Uma mulher, de 41 anos, foi detida pela Polícia Judiciária (PJ) por suspeitas de ter matado o marido, de 41 anos, no passado domingo, no concelho de Ferreira do Alentejo, distrito de Beja, foi hoje anunciado.
Em comunicado divulgado hoje, a PJ revelou que a mulher, de nacionalidade estrangeira, foi detida esta sexta-feira e é suspeita do homicídio qualificado do marido, também estrangeiro, ocorrido na sua residência na aldeia alentejana de Alfundão.
“O crime teve lugar no interior de uma residência, partilhada por vários núcleos familiares, da mesma nacionalidade, todos trabalhadores agrícolas”, precisou a polícia de investigação criminal.
De acordo com a PJ, a vítima foi agredida com um golpe da zona abdominal, com recurso a um objeto cortante, provocando-lhe “lesões cuja gravidade determinaram a sua morte, naquele local”.
“A agressão ocorreu na sequência de [uma] altercação entre o casal, com histórico de conflito e agressão, em território nacional e no país de origem”, disse ter apurado a Judiciária.
Na sequência de diversas diligências e da investigação realizada, em conjunto com o resultado das perícias médico-legais, a PJ sustentou ter recolhido prova para deter a suspeita.
“Foram recolhidos relevantes elementos probatórios que permitiram sustentar a emissão de mandados de detenção fora de flagrante delito”, especificou, referindo que o inquérito está a cargo do Ministério Público de Ferreira do Alentejo.
A detida será presente às autoridades judiciárias competentes, para efeitos de interrogatório judicial e aplicação das respetivas medidas de coação, enquanto a investigação vai prosseguir, indicou a PJ.
Na segunda-feira, fontes policiais revelaram à agência Lusa que um homem estrangeiro tinha sido encontrado morto, no domingo, com um ferimento no tronco, na casa onde morava em Alfundão, estado a investigação a cargo da PJ.
Fonte do Comando Territorial de Beja da GNR explicou então que, cerca das 14:00 de domingo, a Guarda “recebeu o alerta para um possível suicídio ocorrido numa habitação em Alfundão”, na qual viviam mais pessoas.
No local, os militares depararam-se com “um homem, de 41 anos, de nacionalidade moldava” já morto, mas “encontraram algumas suspeitas” de que pudesse não ser suicídio, acionando a PJ, disse a mesma fonte.

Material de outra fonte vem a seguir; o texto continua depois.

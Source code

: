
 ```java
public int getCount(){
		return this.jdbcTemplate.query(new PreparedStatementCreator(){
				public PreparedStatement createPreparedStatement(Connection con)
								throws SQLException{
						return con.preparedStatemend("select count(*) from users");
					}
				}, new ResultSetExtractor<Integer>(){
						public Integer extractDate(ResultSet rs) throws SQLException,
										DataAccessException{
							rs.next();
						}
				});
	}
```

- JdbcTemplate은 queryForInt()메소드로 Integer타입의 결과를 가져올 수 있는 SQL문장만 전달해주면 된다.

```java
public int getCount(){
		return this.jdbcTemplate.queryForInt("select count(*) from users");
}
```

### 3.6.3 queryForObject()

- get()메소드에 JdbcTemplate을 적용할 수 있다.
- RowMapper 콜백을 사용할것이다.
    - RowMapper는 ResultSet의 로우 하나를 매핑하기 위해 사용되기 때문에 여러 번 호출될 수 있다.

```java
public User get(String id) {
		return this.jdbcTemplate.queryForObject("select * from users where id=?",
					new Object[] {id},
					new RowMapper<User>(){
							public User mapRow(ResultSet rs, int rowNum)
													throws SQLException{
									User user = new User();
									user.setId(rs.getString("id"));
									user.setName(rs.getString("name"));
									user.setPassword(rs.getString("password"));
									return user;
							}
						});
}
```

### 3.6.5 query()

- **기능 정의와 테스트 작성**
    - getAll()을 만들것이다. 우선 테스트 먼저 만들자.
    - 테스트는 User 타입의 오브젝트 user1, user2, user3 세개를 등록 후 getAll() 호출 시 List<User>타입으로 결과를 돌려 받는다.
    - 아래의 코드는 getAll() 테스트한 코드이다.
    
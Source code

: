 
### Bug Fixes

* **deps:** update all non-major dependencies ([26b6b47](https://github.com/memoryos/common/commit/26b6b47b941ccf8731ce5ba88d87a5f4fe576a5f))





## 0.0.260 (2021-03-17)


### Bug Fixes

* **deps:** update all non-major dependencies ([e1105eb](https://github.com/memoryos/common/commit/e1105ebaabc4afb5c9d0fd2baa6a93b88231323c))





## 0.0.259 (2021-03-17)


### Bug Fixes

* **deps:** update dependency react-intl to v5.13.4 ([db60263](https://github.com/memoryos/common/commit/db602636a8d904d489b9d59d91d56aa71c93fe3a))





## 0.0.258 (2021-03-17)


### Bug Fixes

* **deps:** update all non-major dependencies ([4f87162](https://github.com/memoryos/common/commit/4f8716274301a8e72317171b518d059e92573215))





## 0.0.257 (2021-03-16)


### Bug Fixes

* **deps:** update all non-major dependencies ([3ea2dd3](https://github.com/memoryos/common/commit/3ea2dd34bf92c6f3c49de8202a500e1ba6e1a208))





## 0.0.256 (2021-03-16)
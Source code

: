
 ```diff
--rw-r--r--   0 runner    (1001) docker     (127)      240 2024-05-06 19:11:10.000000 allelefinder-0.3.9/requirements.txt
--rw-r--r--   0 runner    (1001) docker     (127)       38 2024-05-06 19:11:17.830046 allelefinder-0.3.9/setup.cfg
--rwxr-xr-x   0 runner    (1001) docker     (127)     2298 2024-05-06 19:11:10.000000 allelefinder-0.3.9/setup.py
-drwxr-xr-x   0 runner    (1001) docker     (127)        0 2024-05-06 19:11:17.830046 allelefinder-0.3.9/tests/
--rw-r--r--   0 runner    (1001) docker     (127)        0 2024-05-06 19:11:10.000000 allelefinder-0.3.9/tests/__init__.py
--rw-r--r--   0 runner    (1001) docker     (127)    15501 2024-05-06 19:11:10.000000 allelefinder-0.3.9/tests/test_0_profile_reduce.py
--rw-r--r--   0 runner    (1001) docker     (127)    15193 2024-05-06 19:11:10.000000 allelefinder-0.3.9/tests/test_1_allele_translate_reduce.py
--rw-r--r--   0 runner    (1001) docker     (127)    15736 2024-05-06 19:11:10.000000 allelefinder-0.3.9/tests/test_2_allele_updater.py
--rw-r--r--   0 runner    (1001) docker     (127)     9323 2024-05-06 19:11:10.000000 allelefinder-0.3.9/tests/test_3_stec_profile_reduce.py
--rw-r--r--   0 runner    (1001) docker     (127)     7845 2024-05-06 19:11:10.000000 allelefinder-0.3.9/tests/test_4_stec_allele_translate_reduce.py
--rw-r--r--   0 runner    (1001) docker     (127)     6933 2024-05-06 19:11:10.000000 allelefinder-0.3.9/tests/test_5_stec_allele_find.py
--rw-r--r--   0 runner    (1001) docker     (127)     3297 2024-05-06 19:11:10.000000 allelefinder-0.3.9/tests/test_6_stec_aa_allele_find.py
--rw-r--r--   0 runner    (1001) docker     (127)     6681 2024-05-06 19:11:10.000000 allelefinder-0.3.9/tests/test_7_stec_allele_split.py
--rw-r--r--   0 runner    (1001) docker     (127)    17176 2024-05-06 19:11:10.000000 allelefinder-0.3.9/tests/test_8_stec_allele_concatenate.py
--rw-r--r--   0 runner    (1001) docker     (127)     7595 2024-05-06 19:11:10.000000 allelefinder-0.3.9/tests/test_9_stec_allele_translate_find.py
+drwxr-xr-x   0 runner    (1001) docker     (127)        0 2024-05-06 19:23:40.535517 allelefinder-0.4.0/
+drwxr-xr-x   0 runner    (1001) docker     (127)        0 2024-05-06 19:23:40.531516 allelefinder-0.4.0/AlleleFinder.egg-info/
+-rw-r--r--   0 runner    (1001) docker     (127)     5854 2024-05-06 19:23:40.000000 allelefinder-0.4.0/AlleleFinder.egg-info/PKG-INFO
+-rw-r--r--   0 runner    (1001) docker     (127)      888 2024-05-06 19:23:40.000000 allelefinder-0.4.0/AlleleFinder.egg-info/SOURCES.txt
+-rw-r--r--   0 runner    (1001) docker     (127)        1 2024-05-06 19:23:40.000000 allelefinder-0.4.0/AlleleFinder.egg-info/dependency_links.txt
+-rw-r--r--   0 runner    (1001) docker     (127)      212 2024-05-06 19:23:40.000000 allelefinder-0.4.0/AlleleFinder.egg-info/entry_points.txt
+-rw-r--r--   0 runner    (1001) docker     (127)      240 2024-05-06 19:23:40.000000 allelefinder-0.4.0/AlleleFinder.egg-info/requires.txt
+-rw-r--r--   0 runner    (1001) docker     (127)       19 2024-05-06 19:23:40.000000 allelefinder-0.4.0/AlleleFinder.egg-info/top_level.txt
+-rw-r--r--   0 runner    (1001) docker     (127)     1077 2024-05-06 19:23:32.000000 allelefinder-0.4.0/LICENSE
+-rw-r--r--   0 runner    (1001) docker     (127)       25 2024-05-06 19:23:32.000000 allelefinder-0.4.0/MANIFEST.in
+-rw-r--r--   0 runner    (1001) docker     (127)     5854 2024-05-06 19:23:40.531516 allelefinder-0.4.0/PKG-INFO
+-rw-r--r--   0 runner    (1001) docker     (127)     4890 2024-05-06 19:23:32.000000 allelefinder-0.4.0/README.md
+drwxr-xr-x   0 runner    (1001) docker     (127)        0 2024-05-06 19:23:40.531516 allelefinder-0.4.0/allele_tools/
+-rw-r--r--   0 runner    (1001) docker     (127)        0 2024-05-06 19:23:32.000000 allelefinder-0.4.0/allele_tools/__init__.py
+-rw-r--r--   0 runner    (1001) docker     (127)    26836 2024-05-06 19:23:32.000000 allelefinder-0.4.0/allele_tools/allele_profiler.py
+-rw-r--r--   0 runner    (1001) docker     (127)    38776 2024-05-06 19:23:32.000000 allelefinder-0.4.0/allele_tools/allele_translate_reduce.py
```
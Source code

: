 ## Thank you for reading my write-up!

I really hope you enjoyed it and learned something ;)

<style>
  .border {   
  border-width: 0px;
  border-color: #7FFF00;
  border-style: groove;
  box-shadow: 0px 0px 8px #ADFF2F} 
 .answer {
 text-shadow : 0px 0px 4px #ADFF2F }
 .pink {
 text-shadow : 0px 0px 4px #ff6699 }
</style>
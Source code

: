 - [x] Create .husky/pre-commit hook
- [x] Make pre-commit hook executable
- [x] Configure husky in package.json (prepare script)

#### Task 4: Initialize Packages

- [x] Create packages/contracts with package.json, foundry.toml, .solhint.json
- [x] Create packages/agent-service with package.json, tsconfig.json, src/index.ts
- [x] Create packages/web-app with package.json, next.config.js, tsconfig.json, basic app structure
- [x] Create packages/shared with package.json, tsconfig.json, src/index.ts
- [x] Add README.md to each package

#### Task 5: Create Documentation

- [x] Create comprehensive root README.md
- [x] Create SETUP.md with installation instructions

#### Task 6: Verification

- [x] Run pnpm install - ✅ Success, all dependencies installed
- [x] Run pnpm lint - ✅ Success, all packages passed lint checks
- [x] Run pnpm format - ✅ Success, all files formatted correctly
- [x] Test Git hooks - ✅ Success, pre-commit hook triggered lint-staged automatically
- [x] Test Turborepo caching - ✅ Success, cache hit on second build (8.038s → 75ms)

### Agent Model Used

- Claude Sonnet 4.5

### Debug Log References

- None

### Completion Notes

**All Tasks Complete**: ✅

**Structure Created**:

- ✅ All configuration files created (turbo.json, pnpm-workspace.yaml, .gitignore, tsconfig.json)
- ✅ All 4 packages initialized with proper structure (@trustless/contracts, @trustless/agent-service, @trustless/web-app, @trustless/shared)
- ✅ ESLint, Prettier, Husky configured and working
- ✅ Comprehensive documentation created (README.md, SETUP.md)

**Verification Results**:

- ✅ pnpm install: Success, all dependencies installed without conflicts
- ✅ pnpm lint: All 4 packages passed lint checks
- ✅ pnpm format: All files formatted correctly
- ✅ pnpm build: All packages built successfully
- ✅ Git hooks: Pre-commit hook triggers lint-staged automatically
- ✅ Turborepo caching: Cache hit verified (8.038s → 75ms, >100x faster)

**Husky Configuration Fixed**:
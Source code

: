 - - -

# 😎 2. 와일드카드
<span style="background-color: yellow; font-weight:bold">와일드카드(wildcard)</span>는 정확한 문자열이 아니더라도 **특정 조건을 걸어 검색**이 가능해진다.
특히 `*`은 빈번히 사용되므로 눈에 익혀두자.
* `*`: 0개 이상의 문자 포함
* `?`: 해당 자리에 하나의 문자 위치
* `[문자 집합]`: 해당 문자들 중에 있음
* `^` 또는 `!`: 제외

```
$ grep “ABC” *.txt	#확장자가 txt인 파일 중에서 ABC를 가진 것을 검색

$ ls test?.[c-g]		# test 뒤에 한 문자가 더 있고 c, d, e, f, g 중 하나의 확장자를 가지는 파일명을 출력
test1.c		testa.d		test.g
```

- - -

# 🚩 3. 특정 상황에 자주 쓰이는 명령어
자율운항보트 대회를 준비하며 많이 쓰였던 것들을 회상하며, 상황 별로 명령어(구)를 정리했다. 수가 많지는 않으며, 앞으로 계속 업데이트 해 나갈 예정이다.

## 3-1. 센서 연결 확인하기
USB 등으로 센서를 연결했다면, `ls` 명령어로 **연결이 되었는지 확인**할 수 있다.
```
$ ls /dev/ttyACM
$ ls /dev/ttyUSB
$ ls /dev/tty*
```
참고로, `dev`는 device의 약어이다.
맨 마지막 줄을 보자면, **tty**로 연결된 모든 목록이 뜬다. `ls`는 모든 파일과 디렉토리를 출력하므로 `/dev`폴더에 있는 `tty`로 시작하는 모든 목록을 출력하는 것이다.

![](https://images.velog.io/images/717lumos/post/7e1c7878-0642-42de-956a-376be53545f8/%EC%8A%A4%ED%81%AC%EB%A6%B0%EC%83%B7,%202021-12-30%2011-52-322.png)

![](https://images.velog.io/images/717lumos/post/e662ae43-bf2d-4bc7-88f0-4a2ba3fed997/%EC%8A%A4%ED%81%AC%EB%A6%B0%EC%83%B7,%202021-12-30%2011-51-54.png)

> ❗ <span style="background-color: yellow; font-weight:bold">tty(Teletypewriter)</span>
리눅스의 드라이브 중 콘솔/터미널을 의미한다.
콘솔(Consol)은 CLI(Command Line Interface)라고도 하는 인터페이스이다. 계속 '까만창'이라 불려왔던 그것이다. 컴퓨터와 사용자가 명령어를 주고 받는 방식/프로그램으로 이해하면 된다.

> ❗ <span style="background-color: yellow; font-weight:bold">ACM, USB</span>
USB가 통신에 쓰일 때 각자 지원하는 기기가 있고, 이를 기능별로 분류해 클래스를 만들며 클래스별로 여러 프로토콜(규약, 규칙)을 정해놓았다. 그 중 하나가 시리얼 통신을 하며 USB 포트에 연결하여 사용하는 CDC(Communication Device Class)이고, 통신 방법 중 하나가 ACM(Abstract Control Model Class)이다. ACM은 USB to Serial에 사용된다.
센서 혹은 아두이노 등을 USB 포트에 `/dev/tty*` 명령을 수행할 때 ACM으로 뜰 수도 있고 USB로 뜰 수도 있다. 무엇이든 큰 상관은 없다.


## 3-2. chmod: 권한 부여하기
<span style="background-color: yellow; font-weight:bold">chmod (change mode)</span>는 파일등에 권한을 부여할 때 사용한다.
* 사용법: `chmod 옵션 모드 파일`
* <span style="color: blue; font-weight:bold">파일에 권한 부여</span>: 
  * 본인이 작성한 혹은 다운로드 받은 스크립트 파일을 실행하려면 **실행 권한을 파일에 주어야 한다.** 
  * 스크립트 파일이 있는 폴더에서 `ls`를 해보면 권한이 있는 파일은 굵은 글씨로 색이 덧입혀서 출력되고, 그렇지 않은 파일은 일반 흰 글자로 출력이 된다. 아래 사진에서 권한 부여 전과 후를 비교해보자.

Uma outra fonte policial disse Lusa na altura que a vítima apresentava “um ferimento no tronco”, não se sabendo então se seria “causa direta e necessária da morte”.
Na residência onde morava este homem, casado, viviam “mais dois ou três casais, todos de nacionalidade moldava e que trabalhavam para a mesma empresa”, afirmou na ocasião a fonte.